Serendipity and Wyrd

Serendipities have been on my mind lately, and actually have been since I moved to Arizona. Things align in ways that seem random and coincidental, but I don’t and never have believed in coincidences. 

My graduate classes often have books/authors/themes that overlap with each other that are then also somehow connected to the classes I am assigned to for my work as a TA. 

Talks that I attend by visiting scholars or small informal gatherings I attend somehow lead me to information I wouldn’t otherwise have about my current research projects – small moments that interweave in a complex way. 

As an example, I read a book for my borderlands history seminar entitled Floating Coast: An Environmental History of the Bering Strait by Bathsheba Demuth, where she used as her methodology an indigenous one I only recognized because I took an American Indigenous Studies seminar on Indigenous methodologies. Floating Coast was the book I ended up assigned to discuss, even though the book itself deals with the Arctic and I’m an Atlantic historian focused on the Caribbean. 

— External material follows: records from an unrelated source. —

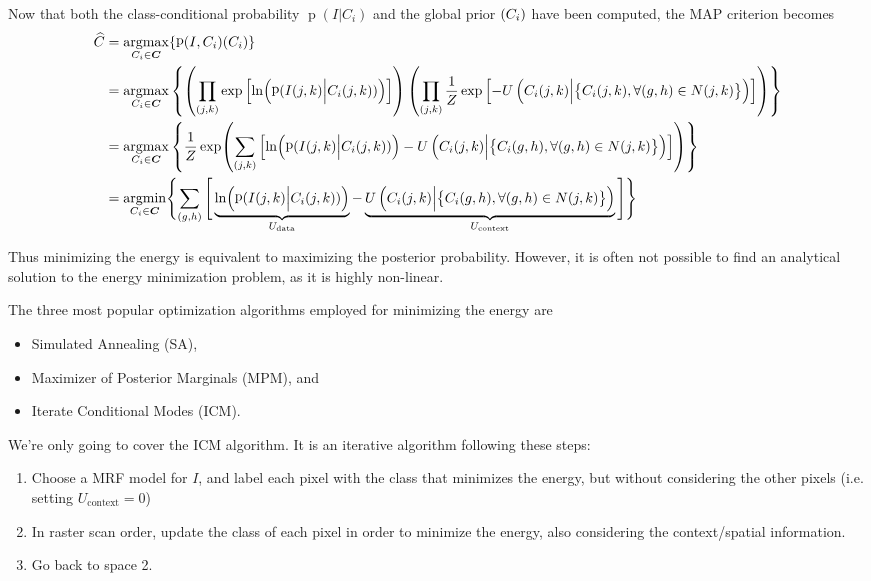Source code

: \documentclass[oneside,onecolumn]{report}
\DeclareMathOperator*{\argmax}{argmax}
\DeclareMathOperator*{\argmin}{argmin}
\DeclareMathOperator*{\pdf}{p}
\let\P\relax
\DeclareMathOperator*{\P}{P}
\begin{document}
Now that both the class-conditional probability $\pdf(I | C_i)$ and the global prior $\P(C_i)$ have been computed, the MAP criterion becomes
\begin{align*}
    \widehat C
    &= \argmax_{C_i \in \bm C}\{ \pdf(I, C_i) \P(C_i) \} \\
    &= \argmax_{C_i \in \bm C}
    \left\{
        \left( \prod_{(j, k)} \exp\left[\ln(\pdf(I(j, k) \Big| C_i(j, k)))\right] \right)
        \left( \prod_{(j, k)} \frac{1}{Z} \exp\left[-U \left( C_i(j, k) \Big| \big\{ C_i(j, k), \forall (g, h) \in N(j, k) \big\} \right)\right] \right)
    \right\} \\
    &= \argmax_{C_i \in \bm C}
    \left\{
    \frac{1}{Z}
    \exp(
        \sum_{(j, k)} \left[
            \ln(\pdf(I(j, k) \Big| C_i(j, k)))
            -U \left( C_i(j, k) \Big| \big\{ C_i(g, h), \forall (g, h) \in N(j, k) \big\} \right)
        \right]
    )
    \right\} \\
    &= \argmin_{C_i \in \bm C}
    \Biggl\{
        \sum_{(g, h)} \Bigg[
            \underbrace{\ln(\pdf(I(j, k) \Big| C_i(j, k)))}_{U_\text{data}}
            -
            \underbrace{U \left( C_i(j, k) \Big| \big\{ C_i(g, h), \forall (g, h) \in N(j, k) \big\} \right)}_{U_\text{context}}
        \Bigg]
    \Biggr\}
\end{align*}

Thus minimizing the energy is equivalent to maximizing the posterior probability.
However, it is often not possible to find an analytical solution to the energy minimization problem, as it is highly non-linear.

The three most popular optimization algorithms employed for minimizing the energy are
\begin{itemize}
    \item Simulated Annealing (SA),
    \item Maximizer of Posterior Marginals (MPM), and
    \item Iterate Conditional Modes (ICM).
\end{itemize}

We're only going to cover the ICM algorithm.
It is an iterative algorithm following these steps:
\begin{enumerate}
    \item Choose a MRF model for $I$, and label each pixel with the class that minimizes the energy, but without considering the other pixels (i.e. setting $U_\text{context} = 0$)
    \item In raster scan order, update the class of each pixel in order to minimize the energy, also considering the context/spatial information.
    \item Go back to space 2.
\end{enumerate}
\end{document}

I wanted to lead the discussion for Sharika D. Crawford’s book, The Last Turtlemen of the Caribbean: Waterscapes of Labor, Conservation, and Boundary Making, due to my research interests, but a classmate beat me to the signup for that book, so I had to choose another one. Floating Coast was that book. And, of course, since it wasn’t my first choice, I wasn’t thrilled about it – at first.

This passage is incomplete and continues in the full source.